[TUHS] Reading UNIX V6: Does eash process has its own user structure, or all the processes share one copy of it?

jigsaw jigsaw at gmail.com
Tue Oct 3 19:05:27 AEST 2006

hi All,

Again, I run into problems when reading slp.c and savu/retu.

Actually, I have 3 questions.

First, I doubt whether all processes share one "u" or each process has
its own "u".

line 0402: One allocated per process.

It seems that each process has its own user structure.

But the "u" is defined as a universal variable (line 0459), and the
line 0407 clearly states that the "u" resides at virtual kernel loc

So isn't it saying that there's only one "u" in the core memory?

This concept is very important, because it's bound tightly with
savu/retu mechanism.


Now comes the second question:

The savu procedure is supposed to save r5 and sp to u.u_rsav,
and the retu is supposed to reset the r5 and sp with the saved values.

If each process has its own u, then savu/retu simply work fine.

But if all processes share one u, the newest call to savu will
overwrite the previously saved values of r5 and sp, so that retu is
not able to get back the r5/sp again!

The story is like this:
1889: r5/sp of process #1 are saved to u.u_rsav
2189: r5/sp of process #0 are saved!
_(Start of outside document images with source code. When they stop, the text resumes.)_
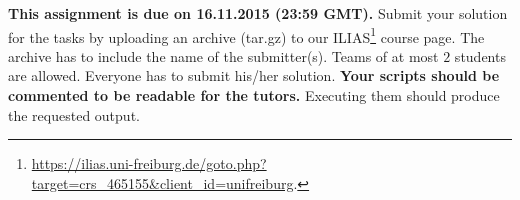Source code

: \documentclass{exam}
\begin{document}
\noindent
{\bf This assignment is due on 16.11.2015 (23:59 GMT).} Submit your solution for the tasks by uploading an archive (tar.gz) to our ILIAS\footnote{ \url{https://ilias.uni-freiburg.de/goto.php?target=crs_465155&client_id=unifreiburg}.} course page. The archive has to include the name of the submitter(s). Teams of at most $2$ students are allowed. Everyone has to submit his/her solution.  \textbf{Your scripts should be commented to be readable for the tutors.} Executing them should produce the requested output.
\end{document}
Thus overwriting the values of process #1.
So when we are coming to 2228, how can retu work in a way as it is expected to?


The final question is about how savu/retu work.

line 0729 and line 0730: r5 and sp are saved to (r0) and (r0)+, which
are the address of u.u_rsav.

0746 and 0747: sp and r5 are read from (r0) and (r0)+, which is
"rp->p_addr" (see line 2228). It looks weird to me. (Okay...I have to
confess I look stupid here...) When making call to retu, why bother
"retu(rp->p_addr)"? Why not calling with "retu(u.u_rsav)"? Does it
mean that rp->p_addr == u.u_rsav?

OMG, I am totally confused...


I guess It's kind of boring to read my question...but hopefully
someone can give me some hint...Thanks in advance!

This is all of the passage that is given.